DATA FOR REVIEW: Begin

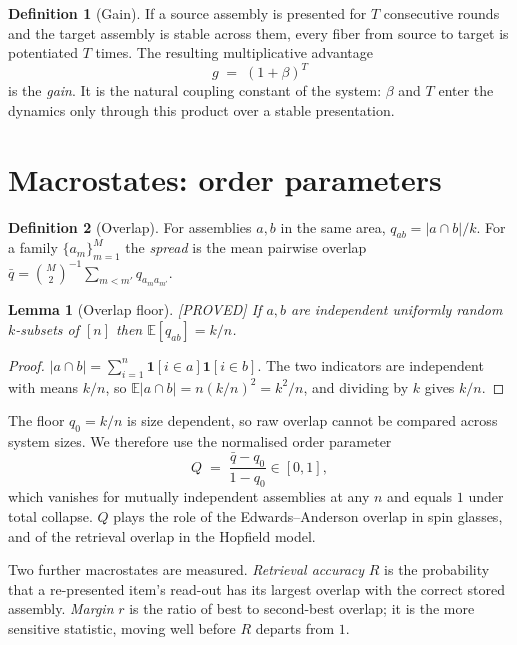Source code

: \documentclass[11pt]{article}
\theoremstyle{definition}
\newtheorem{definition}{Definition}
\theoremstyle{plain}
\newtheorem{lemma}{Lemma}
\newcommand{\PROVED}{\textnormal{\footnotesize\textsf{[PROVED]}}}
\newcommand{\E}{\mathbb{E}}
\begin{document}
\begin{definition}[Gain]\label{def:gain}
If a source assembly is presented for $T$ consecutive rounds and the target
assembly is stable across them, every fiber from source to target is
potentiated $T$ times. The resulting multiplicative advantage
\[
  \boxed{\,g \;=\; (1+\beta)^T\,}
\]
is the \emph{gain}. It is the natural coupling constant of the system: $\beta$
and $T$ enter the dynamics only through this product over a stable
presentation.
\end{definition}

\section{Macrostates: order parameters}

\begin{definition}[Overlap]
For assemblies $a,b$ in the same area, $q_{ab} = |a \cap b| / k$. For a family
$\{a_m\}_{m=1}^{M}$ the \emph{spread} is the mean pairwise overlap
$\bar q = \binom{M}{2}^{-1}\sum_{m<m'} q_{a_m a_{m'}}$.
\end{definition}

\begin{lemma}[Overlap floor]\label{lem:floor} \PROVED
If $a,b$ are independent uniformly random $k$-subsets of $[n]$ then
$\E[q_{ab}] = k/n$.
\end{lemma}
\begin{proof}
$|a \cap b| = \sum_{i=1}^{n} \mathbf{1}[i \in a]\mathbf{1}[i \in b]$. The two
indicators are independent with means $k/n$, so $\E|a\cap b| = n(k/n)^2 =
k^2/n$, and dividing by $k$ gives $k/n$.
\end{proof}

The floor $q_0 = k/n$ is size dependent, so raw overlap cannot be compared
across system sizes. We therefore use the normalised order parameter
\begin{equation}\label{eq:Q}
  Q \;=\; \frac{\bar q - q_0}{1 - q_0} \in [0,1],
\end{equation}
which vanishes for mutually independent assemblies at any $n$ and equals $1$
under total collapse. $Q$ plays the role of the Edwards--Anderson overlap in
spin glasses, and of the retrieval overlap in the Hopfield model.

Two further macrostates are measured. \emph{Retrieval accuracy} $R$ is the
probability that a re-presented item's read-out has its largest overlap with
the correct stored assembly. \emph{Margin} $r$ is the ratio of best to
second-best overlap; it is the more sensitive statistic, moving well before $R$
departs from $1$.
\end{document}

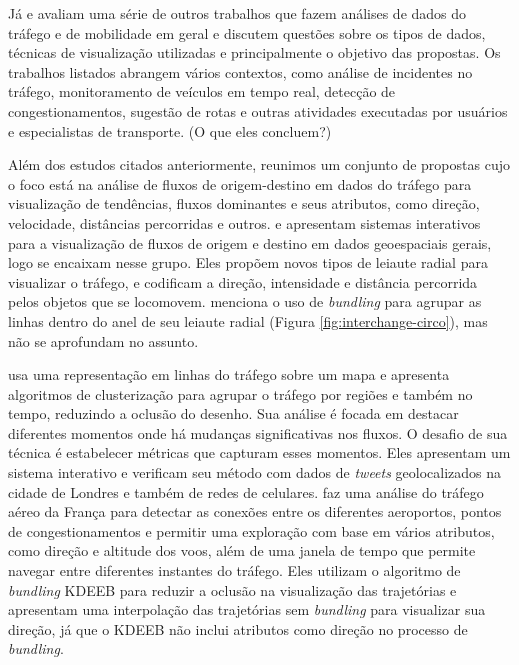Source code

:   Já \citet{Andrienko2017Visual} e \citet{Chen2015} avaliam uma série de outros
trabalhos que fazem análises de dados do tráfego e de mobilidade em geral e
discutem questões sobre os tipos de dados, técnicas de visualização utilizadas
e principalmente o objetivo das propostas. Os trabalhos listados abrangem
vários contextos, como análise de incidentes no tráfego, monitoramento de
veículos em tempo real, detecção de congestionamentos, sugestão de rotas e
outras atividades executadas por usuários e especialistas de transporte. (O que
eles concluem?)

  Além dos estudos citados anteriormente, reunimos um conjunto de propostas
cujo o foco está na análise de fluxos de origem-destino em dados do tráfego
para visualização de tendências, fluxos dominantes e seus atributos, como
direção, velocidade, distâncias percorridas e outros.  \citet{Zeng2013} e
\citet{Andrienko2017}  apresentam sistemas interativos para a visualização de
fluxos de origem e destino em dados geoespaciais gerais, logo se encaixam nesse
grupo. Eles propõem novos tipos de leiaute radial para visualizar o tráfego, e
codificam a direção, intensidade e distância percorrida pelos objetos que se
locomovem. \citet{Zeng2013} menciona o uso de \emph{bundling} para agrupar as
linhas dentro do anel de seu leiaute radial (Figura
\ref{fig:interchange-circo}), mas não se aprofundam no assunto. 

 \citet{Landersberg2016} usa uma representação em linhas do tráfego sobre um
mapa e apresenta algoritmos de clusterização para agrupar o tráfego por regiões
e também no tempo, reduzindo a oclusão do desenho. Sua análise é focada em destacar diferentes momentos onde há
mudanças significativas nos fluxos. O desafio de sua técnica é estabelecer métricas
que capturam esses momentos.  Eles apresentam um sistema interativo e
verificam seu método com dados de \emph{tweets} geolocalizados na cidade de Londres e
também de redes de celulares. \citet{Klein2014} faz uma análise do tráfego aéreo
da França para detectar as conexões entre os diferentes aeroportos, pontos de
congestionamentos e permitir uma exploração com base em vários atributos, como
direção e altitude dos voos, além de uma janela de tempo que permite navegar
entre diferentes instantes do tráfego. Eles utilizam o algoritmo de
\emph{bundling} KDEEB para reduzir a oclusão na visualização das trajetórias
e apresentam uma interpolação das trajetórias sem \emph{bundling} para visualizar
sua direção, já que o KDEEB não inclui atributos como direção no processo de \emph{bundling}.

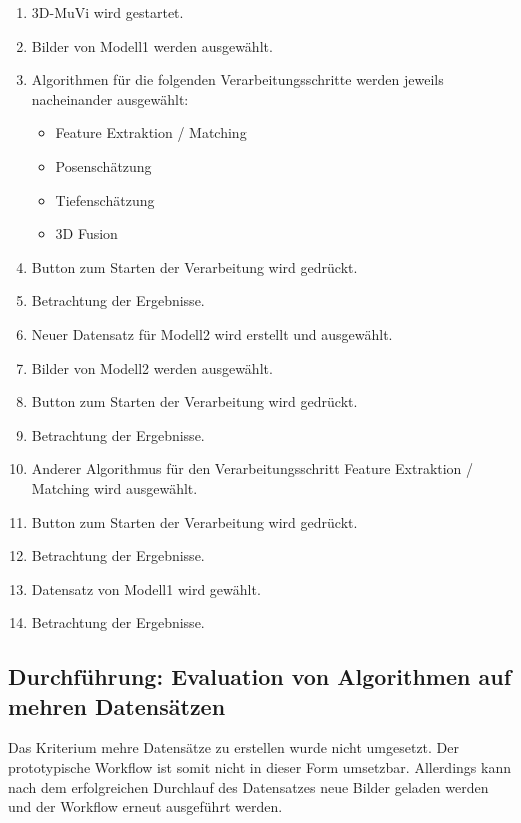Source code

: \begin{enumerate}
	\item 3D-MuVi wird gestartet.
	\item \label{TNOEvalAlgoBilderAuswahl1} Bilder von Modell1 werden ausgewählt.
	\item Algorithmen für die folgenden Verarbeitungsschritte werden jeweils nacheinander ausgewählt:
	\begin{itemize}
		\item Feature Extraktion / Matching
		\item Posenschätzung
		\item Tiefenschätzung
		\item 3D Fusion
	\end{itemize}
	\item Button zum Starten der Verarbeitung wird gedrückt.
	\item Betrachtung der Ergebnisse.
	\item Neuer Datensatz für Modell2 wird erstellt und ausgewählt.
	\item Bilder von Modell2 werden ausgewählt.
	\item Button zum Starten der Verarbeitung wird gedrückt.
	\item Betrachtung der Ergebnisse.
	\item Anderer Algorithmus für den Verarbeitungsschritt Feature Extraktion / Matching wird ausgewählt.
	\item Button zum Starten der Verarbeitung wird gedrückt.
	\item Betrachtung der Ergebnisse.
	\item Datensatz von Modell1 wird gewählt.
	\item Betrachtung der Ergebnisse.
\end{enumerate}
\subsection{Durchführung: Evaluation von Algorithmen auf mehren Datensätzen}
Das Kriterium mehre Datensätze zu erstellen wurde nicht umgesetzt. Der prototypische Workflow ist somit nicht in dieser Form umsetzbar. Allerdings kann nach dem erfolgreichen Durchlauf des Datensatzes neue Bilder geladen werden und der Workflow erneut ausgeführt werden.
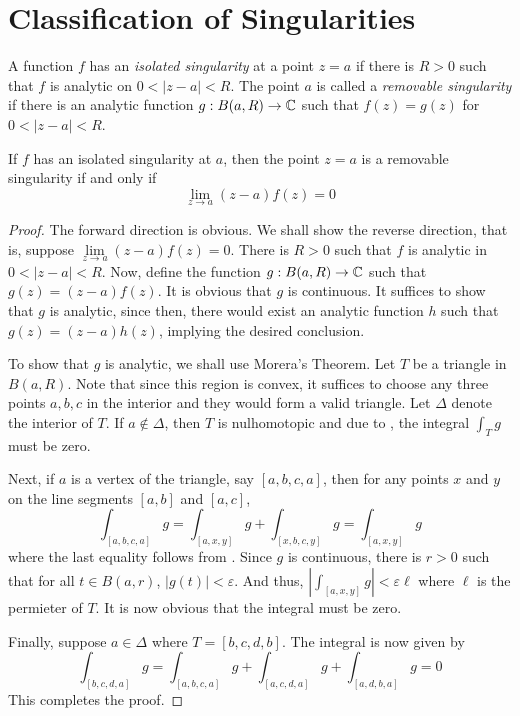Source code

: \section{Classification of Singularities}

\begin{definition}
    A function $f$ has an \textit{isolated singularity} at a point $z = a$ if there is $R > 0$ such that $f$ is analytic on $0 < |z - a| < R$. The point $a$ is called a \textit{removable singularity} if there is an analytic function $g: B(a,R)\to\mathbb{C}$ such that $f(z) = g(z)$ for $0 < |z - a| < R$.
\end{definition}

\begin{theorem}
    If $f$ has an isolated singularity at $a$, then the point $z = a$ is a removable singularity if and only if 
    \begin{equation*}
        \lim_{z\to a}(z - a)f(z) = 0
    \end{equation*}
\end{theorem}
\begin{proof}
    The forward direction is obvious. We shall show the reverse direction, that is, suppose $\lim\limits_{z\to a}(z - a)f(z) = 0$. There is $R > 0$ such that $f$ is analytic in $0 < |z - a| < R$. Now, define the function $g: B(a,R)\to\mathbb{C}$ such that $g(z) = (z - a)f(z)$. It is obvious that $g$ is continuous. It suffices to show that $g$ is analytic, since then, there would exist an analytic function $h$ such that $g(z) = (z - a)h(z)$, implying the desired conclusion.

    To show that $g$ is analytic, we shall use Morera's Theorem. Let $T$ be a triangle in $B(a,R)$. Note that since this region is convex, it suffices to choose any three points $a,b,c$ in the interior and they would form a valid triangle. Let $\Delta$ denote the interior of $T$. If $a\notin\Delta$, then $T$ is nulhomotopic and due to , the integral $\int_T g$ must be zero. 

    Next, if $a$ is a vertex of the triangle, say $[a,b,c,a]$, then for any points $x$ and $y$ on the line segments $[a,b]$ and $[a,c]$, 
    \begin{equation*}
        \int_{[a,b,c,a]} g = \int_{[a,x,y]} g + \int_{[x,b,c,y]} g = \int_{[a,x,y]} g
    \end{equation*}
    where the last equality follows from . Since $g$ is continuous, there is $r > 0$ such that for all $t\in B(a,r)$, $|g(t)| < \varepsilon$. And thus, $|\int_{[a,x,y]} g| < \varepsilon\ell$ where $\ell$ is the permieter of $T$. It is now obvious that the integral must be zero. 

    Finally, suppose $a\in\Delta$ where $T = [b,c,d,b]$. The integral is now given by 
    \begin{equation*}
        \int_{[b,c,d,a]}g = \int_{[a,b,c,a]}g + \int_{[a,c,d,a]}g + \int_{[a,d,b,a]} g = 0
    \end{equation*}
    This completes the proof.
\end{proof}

DATA FOR REVIEW: End

Would you copy, unchanged, the stretch of the records above that begins at the line containing "mudanças significativas nos" and ends at the line containing "verificam seu método", and only that?

EXERCISE RESPONSE –
mudanças significativas nos fluxos. O desafio de sua técnica é estabelecer métricas
que capturam esses momentos.  Eles apresentam um sistema interativo e
verificam seu método com dados de \emph{tweets} geolocalizados na cidade de Londres e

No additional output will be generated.